К далевскому словарю, уже в Рязани, у Александра Исаевича прибавился ещё словарь пословиц, составленный тем же Далем. И тут — чтение, разметка, выписывание, перекласси-фикация. Часть этой работы мы с ним делали вместе. После соответствующей разметки, я перепечатывала пословицы на машинке. В будущем мой муж мечтал иметь дома вазу, наполненную карточками с нанесёнными на них пословицами, лучшими из лучших, чтобы их наугад вынимать, перебирать…
Что касается литературных вкусов и оценок, то у Александра Исаевича они постоянно претерпевали очень большие изменения. Студент Солженицын был влюблён в Джека Лондона. Солженицын-фронтовик величайшим писателем почитал Горького. Позже, надолго — Толстого.
Отношение Солженицына к писателям редко бывает устойчивым. В одних он разочаровывается, другими, напротив, вдруг неожиданно увлекается.
Мне в голову невольно приходит параллель со склонностью Александра Исаевича составлять мнение о человеке при первом же знакомстве. Это первое впечатление играло всегда большую роль в его жизни. Это — как бы стремление возможно скорее сделать вывод! Напрячь все силы ума, всю свою наблюдательность, но чтобы вывод был сделан незамедлительно! Может быть, это тоже из-за бережения времени? В жизни (во всём остальном, кроме писательства) только бы скорей! И он подчас из единичного факта готов делать уже обобщение! Если подойти с точки зрения диалектики, то он часто опускает в жизни то звено, которое должно следовать в процессе познания за «единичным» — так называемое «особенное». От единичного через особенное ко всеобщему! А у Солженицына бывает и так: от единичного ко всеобщему! А бывает, что даже дезинформацию готов принять за информацию, только бы не тратить времени на то, чтоб проверять!.. В нашем с ним конфликте было много такого…
Напротив, если время затрачено, — это должно быть оправдано! Письмо написано — нельзя не послать! Никогда не должно быть времени, потраченного зря! А какие будут последствия — это дело третьестепенное.
Перестали Солженицыну нравиться Франс, Куприн, Паустовский.
Он посчитал вдруг Куприна в основе писателем «слабым и мелкотемным». А предвидя возражения, даже попытался объяснить литературные явления математическим образом: «Гранатовый браслет» и «Суламифь», отчасти «Поединок» — исключения, просто «по теории вероятности среди такого множества попыток должны были быть и удачи».

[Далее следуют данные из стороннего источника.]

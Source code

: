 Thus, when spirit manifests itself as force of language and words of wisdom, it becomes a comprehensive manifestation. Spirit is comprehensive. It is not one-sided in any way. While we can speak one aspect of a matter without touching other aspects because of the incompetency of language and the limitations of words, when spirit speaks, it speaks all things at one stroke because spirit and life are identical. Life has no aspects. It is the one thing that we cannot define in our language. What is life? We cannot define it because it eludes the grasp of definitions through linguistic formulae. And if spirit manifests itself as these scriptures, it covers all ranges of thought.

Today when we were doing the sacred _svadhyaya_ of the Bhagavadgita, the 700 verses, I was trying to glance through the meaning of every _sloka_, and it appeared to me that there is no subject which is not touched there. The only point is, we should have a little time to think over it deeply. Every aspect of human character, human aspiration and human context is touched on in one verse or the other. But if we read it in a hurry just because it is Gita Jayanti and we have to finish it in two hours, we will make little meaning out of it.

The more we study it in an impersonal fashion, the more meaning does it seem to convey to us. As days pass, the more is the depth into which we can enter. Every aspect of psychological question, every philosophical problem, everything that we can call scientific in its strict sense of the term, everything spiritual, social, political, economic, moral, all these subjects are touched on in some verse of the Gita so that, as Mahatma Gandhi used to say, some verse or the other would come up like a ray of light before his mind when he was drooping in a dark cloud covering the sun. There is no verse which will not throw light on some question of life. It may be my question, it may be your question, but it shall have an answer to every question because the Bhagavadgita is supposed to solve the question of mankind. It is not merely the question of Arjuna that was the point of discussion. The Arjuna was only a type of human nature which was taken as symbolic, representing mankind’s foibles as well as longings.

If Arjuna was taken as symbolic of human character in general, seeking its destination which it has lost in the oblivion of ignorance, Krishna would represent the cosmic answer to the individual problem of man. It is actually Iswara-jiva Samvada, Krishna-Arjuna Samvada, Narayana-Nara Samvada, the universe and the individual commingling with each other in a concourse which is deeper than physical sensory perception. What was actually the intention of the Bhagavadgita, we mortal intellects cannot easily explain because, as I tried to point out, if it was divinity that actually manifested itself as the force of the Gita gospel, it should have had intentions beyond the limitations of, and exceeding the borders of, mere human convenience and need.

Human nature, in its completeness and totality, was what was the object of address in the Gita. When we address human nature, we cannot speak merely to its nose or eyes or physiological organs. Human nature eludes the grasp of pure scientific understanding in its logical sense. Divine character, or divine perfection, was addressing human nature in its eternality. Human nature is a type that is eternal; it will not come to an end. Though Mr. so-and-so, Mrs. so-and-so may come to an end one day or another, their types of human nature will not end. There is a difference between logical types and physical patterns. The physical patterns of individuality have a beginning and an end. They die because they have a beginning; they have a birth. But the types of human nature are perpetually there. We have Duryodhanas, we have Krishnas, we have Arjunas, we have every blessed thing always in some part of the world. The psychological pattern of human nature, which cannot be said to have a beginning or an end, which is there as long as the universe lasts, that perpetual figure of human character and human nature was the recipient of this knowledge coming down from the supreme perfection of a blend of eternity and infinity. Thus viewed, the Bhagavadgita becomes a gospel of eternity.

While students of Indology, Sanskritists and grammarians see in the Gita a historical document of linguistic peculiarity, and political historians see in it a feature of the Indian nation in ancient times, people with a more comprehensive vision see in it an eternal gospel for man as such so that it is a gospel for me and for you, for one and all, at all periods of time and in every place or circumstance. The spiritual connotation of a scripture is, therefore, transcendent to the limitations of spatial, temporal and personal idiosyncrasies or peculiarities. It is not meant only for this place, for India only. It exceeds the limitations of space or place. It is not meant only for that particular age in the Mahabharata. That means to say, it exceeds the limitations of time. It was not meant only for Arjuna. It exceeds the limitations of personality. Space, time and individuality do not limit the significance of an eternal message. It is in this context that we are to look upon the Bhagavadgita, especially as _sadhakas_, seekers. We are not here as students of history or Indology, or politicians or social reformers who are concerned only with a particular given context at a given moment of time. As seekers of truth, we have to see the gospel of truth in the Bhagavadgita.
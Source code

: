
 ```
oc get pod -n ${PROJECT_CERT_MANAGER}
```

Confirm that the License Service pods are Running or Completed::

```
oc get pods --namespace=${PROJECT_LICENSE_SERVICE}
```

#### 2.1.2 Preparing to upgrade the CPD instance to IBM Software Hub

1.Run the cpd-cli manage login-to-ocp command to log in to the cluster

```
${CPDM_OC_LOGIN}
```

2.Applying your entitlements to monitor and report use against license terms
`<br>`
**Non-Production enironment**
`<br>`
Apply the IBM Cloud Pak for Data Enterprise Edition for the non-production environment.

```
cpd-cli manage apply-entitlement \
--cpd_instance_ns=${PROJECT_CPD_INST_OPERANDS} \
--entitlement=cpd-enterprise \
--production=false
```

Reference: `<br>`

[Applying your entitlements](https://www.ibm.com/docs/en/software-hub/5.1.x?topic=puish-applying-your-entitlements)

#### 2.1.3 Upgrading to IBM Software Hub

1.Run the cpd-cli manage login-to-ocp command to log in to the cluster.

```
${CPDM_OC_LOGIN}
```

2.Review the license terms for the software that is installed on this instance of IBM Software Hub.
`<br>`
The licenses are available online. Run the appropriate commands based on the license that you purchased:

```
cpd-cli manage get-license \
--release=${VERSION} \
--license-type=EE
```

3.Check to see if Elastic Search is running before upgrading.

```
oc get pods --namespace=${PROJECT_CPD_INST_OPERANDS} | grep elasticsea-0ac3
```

При своей склонности к преувеличениям Александр Исаевич не замечает даже, что по этой «теории» у любого графомана могут быть шедевры.
Постепенно муж остывает к Паустовскому, которого очень любил. И даже начинает обвинять его в том, что он «не нашёл своей темы — в эпоху, в которую нельзя было не найти своей темы».